Sunday, November 14, 2004

They should release dogs without bumholes.

I say this as I look at my sausage dog (L-O-L-A Lola, like the Kinks song) lying beside me, placid and sweet as she snoozes infront of the heater. I know that any moment now, when she is sufficiently relaxed, her anal glands (yes, unlike humans, dogs have anal glands - they do the same job as the hose does on slip 'n slide-type water toys) will let out the most acerbic, nauseating, haunting stench, to which my only response will be to gag and rush her outside in a flurry of repulsion. You'll be patting her, cooing at her, she'll look rumpled and sleepy - and then, she skunks. It's really quite a barrier in our relationship. Kind of like how Buffy and Angel could never get together, lest Angel experience total happiness and then... Well, I didn't watch the show. But you know what I'm talking about.
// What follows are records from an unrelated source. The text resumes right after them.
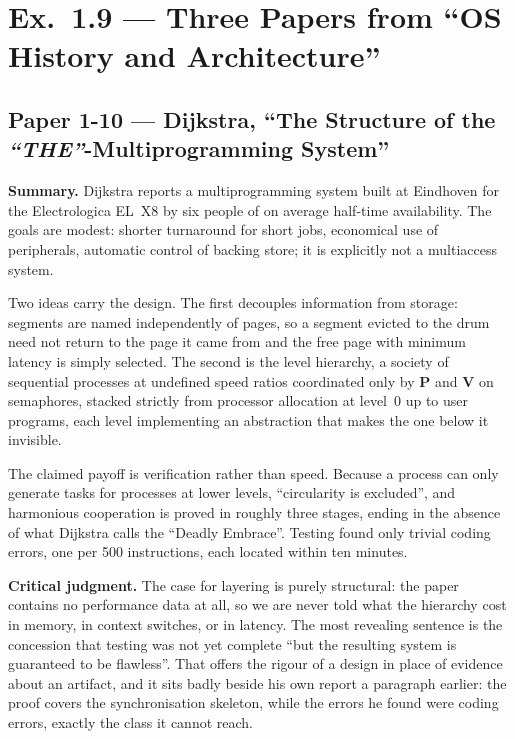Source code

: \section*{Ex.\ 1.9 --- Three Papers from ``OS History and Architecture''}
\label{p3:sec:ex19}


\subsection*{Paper 1-10 --- Dijkstra, ``The Structure of the \textit{``THE''}-Multiprogramming System''}
\label{p3:sec:the}

\textbf{Summary.}
Dijkstra reports a multiprogramming system built at Eindhoven for the Electrologica
EL~X8 by six people of on average half-time availability. The goals are modest: shorter
turnaround for short jobs, economical use of peripherals, automatic control of backing
store; it is explicitly not a multiaccess system.

Two ideas carry the design. The first decouples information from storage: segments are
named independently of pages, so a segment evicted to the drum need not return to the
page it came from and the free page with minimum latency is simply selected. The second
is the level hierarchy, a society of sequential processes at undefined speed ratios
coordinated only by \textbf{P} and \textbf{V} on semaphores, stacked strictly from
processor allocation at level~0 up to user programs, each level implementing an
abstraction that makes the one below it invisible.

The claimed payoff is verification rather than speed. Because a process can only generate
tasks for processes at lower levels, ``circularity is excluded'', and harmonious
cooperation is proved in roughly three stages, ending in the absence of what Dijkstra
calls the ``Deadly Embrace''. Testing found only trivial coding errors, one per 500
instructions, each located within ten minutes.

\textbf{Critical judgment.}
The case for layering is purely structural: the paper contains no performance data at
all, so we are never told what the hierarchy cost in memory, in context switches, or in
latency. The most revealing sentence
is the concession that testing was not yet complete ``but the resulting system is
guaranteed to be flawless''. That offers the rigour of a design in place of evidence
about an artifact, and it sits badly beside his own report a paragraph earlier: the proof
covers the synchronisation skeleton, while the errors he found were coding errors,
exactly the class it cannot reach.

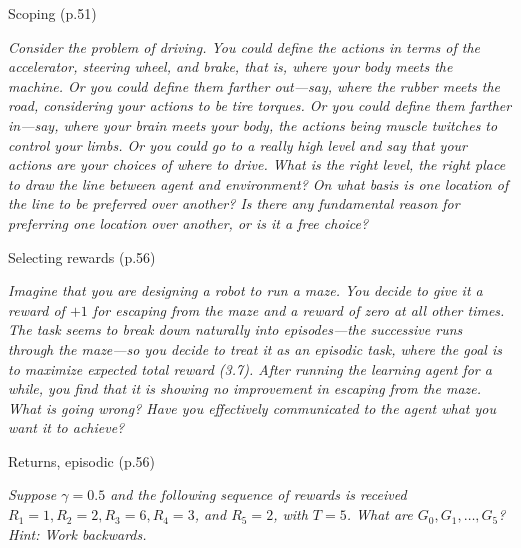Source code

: \documentclass[12pt,letterpaper]{exam}
\begin{document}
\begin{questions}

	\setcounter{question}{3-1}%
	\question%
	Scoping (p.51)

	\emph{Consider the problem of driving. You could define the actions in terms of the accelerator, 
	steering wheel, and brake, that is, where your body meets the machine. 
	Or you could define them farther out—say, where the rubber meets the road, considering your actions to be tire torques. 
	Or you could define them farther in—say, where your brain meets your body, the actions being muscle twitches to control your limbs. 
	Or you could go to a really high level and say that your actions are your choices of where to drive. 
	What is the right level, the right place to draw the line between agent and environment? 
	On what basis is one location of the line to be preferred over another? 
	Is there any fundamental reason for preferring one location over another, or is it a free choice?}
	\begin{solution}
	\end{solution}

	\setcounter{question}{7-1}%
	\question%
	Selecting rewards (p.56)

	\emph{Imagine that you are designing a robot to run a maze. 
	You decide to give it a reward of \(+1\) for escaping from the maze and a reward of zero at all other times.
	The task seems to break down naturally into episodes—the successive runs through the maze—so you decide to 
	treat it as an episodic task, where the goal is to maximize expected total reward (3.7).
	After running the learning agent for a while, you find that it is showing no improvement in escaping from the maze.
	What is going wrong? Have you effectively communicated to the agent what you want it to achieve?}
	\begin{solution}
	\end{solution}

	\question%
	Returns, episodic (p.56)

	\emph{Suppose \(\gamma=0.5\) and the following sequence of rewards is received 
	\(R_1 = 1, R_2 = 2, R_3 = 6, R_4 = 3\), and \(R_5 = 2\), with \(T = 5\). What are \(G_0, G_1, \ldots, G_5\)? 
	Hint: Work backwards.}
	\begin{solution}
	\end{solution}


\end{questions}
\end{document}
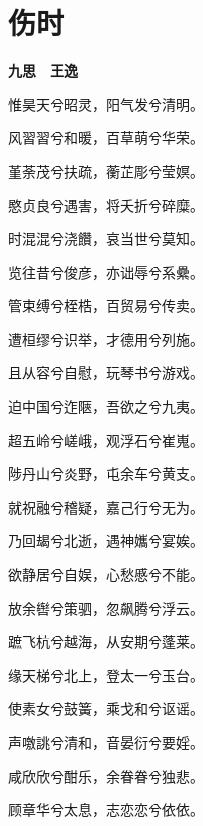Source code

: \documentclass[12pt,a4paper]{ctexbook}
\begin{document}
\section{伤时}
\textbf{九思　王逸}\par\vspace{0.5em}
惟昊天兮昭灵，阳气发兮清明。\par
风習習兮和暖，百草萌兮华荣。\par
堇荼茂兮扶疏，蘅芷彫兮莹嫇。\par
愍贞良兮遇害，将夭折兮碎糜。\par
时混混兮浇饡，哀当世兮莫知。\par
览往昔兮俊彦，亦诎辱兮系纍。\par
管束缚兮桎梏，百贸易兮传卖。\par
遭桓缪兮识举，才德用兮列施。\par
且从容兮自慰，玩琴书兮游戏。\par
迫中国兮迮陿，吾欲之兮九夷。\par
超五岭兮嵯峨，观浮石兮崔嵬。\par
陟丹山兮炎野，屯余车兮黄支。\par
就祝融兮稽疑，嘉己行兮无为。\par
乃回朅兮北逝，遇神孈兮宴娭。\par
欲静居兮自娱，心愁慼兮不能。\par
放余辔兮策驷，忽飙腾兮浮云。\par
蹠飞杭兮越海，从安期兮蓬莱。\par
缘天梯兮北上，登太一兮玉台。\par
使素女兮鼓簧，乘戈和兮讴谣。\par
声噭誂兮清和，音晏衍兮要婬。\par
咸欣欣兮酣乐，余眷眷兮独悲。\par
顾章华兮太息，志恋恋兮依依。\par
\end{document}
Meanwhile, my other dog, Pip the whippet, has hurt his leg, so he had to wear a bandage last night. He was so cute! Dogs dressed up as humans, it never ceases to amuse. There's nothing like projecting human emotions and attributes onto animals. It's surely the lowest of the low, of course, as far as humour is concerned. Even so, I do indulge in this low-brow activity. Like this calendar I saw once in Borders, which had pictures of frogs with hats on - I titter everytime I think of it. Heheh... one was wearing a floral dress, too. Ahh, stupid-looking frogs. Pure gold.

(I would post about something other than my dogs, but they're really all I have at the moment.)